Much more could be said. We’ve completely described anxiety attacks, their cause, and resolution in chapters 3, 5 and 6 in the Recovery Support area of our website.

Based on the above, here are 10 Top Ways to Stop Anxiety Attacks:

1. Understand the anatomy of an anxiety attack (understanding the physiological, psychological, and emotional components that contribute to anxiety attacks). – When you understand what anxiety attacks are; what causes them; how the body responds – the many physiological, psychological, and emotional changes that can occur and why; the many stages of the stress response; and how stress affects the body; anxiety attacks are no longer mysteries that have the potential to scare you. Becoming unafraid of anxiety attacks is the surest way to stop them. We explain the complete anatomy of an anxiety attack in Chapter 3 in the Recovery Support area of our website.

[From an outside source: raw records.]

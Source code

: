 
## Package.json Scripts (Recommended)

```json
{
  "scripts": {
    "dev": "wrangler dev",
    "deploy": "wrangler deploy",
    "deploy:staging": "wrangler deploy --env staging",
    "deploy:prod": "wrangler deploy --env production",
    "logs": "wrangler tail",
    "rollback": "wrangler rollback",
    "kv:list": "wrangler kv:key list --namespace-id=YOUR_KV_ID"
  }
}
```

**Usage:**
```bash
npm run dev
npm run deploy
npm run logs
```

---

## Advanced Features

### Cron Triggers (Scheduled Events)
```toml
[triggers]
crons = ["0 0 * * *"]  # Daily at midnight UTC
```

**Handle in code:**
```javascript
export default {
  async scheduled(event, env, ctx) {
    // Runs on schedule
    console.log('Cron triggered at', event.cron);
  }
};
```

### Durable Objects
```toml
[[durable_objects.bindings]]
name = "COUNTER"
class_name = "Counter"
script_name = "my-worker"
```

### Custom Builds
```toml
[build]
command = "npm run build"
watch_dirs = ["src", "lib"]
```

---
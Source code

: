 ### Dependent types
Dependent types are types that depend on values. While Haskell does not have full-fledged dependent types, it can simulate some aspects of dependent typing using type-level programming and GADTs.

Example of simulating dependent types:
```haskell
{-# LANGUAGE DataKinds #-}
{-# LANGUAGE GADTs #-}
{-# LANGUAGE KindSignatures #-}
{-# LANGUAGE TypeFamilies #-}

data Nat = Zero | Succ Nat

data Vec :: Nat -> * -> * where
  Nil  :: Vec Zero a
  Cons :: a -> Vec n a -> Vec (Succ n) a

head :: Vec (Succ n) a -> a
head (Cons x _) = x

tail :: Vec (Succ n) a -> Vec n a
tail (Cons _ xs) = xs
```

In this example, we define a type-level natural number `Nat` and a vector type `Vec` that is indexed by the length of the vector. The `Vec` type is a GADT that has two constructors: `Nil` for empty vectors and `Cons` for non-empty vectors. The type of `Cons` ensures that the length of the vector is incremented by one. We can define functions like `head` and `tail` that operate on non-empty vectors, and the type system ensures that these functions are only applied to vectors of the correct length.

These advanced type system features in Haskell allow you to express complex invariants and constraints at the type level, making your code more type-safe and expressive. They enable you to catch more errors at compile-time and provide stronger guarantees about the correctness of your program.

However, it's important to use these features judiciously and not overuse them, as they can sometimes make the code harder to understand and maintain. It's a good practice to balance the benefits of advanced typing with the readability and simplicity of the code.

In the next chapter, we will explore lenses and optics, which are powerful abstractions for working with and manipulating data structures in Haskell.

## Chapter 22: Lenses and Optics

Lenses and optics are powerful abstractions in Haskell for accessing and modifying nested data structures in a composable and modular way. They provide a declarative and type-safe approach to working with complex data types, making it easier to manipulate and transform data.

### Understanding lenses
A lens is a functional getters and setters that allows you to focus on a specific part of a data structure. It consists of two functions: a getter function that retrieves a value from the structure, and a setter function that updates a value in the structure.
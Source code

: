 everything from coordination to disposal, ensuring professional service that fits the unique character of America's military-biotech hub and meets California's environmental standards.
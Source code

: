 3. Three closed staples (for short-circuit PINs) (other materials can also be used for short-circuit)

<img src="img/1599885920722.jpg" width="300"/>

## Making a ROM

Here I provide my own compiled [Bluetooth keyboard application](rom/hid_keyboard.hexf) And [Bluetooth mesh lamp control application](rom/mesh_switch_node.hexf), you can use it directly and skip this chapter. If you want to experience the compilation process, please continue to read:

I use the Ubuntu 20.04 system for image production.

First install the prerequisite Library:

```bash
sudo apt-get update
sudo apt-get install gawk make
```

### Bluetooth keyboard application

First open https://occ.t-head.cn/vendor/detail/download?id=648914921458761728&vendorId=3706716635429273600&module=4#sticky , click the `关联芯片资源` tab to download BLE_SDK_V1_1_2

Having a complete understanding of anxiety attacks is the surest way to end a struggle with them. Knowledge is power. This knowledge will set you free from panic…for good!

2. Stop scaring yourself – As we mentioned above, anxiety attacks are mostly caused by being afraid. So being afraid of anxiety attacks is one of the most common reasons why anxiety attacks sustain…and why people develop Panic Attack Disorder. Since fear is the most common reason why anxiety attacks occur and persist, refusing to scare yourself removes the main reason anxiety attacks occur.

When you eliminate fear, you eliminate the most common cause of anxiety attacks. Yes, you can learn to stop scaring yourself. This is the second most powerful way to eliminate anxiety attacks.

For example, rather than thinking, “Oh my gosh, this is awful. What if I completely lose it?” Use more affirmative language such as, “Ok, this doesn’t feel good. But it’s just my body’s emergency response and it will end as I stop scaring myself.”

Or, instead of thinking, “This is awful. I can’t stand it!” Think, “This is what a high degree stress response feels like. Many people go to great lengths to feel this. It’s a normal part of the body’s survival mechanism. It’s not dangerous.”

Or, instead of thinking, “What’s causing this horrible feeling? What if I’m dying or having a complete breakdown?” Think, “This feeling can feel strong, but it’s not dangerous. All bodies react this way when we think we are in danger or are overly stressed. It’s not something to be concerned about. It will end soon and I’ll be fine again.”

Taking charge of your thinking puts you in control of your body’s emergency system. As you get proficient at taking control, you can completely shut down anxiety attacks and prevent them from starting.